Uncovering the semantics of concepts using GPT-4

Proc Natl Acad Sci U S A. 2023 Dec 5;120(49):e2309350120. doi: 10.1073/pnas.2309350120. Epub 2023 Nov 30.

Abstract

The ability of recent Large Language Models (LLMs) such as GPT-3.5 and GPT-4 to generate human-like texts suggests that social scientists could use these LLMs to construct measures of semantic similarity that match human judgment. In this article, we provide an empirical test of this intuition. We use GPT-4 to construct a measure of typicality-the similarity of a text document to a concept.
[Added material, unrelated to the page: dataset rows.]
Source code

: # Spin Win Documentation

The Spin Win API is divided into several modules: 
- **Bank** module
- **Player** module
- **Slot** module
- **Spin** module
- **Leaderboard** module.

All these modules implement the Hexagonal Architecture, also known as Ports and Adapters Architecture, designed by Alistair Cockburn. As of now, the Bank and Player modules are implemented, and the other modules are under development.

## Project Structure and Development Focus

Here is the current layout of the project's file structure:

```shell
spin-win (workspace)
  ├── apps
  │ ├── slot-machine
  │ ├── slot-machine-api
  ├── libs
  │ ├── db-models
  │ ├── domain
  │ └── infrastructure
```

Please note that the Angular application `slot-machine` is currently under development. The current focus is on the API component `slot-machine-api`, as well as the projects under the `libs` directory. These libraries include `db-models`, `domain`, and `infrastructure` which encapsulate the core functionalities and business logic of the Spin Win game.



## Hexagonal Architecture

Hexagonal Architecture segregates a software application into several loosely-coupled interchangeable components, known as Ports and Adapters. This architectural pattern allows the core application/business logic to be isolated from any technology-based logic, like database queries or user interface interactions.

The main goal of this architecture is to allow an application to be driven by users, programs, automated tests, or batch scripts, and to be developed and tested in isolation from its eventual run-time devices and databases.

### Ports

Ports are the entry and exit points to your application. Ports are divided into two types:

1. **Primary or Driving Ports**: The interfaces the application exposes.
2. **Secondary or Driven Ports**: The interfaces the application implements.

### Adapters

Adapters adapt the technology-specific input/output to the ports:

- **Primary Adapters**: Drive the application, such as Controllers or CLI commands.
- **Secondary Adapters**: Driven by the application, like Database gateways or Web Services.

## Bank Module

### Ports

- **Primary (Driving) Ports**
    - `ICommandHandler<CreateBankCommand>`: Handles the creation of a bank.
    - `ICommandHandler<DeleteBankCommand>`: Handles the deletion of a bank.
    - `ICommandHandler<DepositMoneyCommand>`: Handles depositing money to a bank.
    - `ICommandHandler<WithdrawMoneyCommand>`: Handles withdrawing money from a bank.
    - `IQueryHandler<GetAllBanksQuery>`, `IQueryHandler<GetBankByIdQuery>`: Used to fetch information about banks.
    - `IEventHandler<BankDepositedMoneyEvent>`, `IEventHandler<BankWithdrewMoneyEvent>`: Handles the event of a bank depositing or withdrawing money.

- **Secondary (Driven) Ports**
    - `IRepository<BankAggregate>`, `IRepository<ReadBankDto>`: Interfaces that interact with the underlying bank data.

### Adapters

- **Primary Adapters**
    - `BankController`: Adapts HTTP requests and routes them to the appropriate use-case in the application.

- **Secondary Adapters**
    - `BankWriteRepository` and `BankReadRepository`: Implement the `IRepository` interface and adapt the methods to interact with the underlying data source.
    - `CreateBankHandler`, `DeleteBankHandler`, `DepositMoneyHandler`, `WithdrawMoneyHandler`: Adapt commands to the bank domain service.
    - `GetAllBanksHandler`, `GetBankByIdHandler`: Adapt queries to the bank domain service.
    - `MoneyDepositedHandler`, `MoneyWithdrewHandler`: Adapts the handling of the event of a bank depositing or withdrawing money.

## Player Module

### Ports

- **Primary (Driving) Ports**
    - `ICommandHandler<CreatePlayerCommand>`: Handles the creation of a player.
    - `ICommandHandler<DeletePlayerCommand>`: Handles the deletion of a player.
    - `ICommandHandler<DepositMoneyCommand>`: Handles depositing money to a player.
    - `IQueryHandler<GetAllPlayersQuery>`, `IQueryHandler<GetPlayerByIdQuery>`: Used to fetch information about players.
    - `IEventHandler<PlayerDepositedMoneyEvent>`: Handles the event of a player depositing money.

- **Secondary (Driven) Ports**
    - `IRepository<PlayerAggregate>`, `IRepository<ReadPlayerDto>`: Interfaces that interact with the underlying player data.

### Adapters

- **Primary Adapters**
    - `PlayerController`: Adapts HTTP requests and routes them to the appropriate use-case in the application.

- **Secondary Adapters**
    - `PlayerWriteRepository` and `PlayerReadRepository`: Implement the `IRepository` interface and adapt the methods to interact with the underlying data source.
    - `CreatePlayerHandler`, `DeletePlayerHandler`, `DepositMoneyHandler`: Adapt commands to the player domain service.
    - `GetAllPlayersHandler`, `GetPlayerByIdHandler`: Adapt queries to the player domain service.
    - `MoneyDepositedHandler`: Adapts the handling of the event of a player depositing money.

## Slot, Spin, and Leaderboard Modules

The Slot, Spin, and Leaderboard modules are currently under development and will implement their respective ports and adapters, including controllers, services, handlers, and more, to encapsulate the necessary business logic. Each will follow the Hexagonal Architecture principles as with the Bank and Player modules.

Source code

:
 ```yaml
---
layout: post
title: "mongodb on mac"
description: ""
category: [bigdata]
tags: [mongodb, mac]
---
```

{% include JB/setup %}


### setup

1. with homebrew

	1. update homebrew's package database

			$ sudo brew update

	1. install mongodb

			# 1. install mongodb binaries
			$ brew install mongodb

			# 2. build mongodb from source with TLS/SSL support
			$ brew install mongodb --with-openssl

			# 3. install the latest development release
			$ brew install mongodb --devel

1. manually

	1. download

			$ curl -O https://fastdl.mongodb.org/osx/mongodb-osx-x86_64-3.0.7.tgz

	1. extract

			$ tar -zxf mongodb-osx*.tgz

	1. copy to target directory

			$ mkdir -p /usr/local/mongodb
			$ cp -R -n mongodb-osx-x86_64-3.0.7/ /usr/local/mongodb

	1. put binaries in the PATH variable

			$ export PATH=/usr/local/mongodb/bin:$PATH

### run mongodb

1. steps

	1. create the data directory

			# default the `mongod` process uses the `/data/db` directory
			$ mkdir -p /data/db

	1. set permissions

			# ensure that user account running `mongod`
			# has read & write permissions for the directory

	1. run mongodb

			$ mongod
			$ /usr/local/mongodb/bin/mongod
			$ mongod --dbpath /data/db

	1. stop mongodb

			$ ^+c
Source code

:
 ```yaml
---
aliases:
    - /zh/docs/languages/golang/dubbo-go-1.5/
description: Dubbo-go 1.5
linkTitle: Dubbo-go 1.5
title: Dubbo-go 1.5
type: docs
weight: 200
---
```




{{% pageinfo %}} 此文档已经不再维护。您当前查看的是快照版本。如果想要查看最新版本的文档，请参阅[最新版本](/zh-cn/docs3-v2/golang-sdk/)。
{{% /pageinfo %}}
We evaluate its performance against other model-based typicality measures in terms of the correlation with human typicality ratings. We conduct this comparative analysis in two domains: the typicality of books in literary genres (using an existing dataset of book descriptions) and the typicality of tweets authored by US Congress members in the Democratic and Republican parties (using a novel dataset). The typicality measure produced with GPT-4 meets or exceeds the performance of the previous state-of-the art typicality measure we introduced in a recent paper [G. Le Mens, B. Kovács, M. T. Hannan, G. Pros Rius, Sociol. Sci. 2023, 82-117 (2023)]. It accomplishes this without any training with the research data (it is zero-shot learning). This is a breakthrough because the previous state-of-the-art measure required fine-tuning an LLM on hundreds of thousands of text documents to achieve its performance.

Keywords: LLM; categories; chatGPT; deep learning; typicality.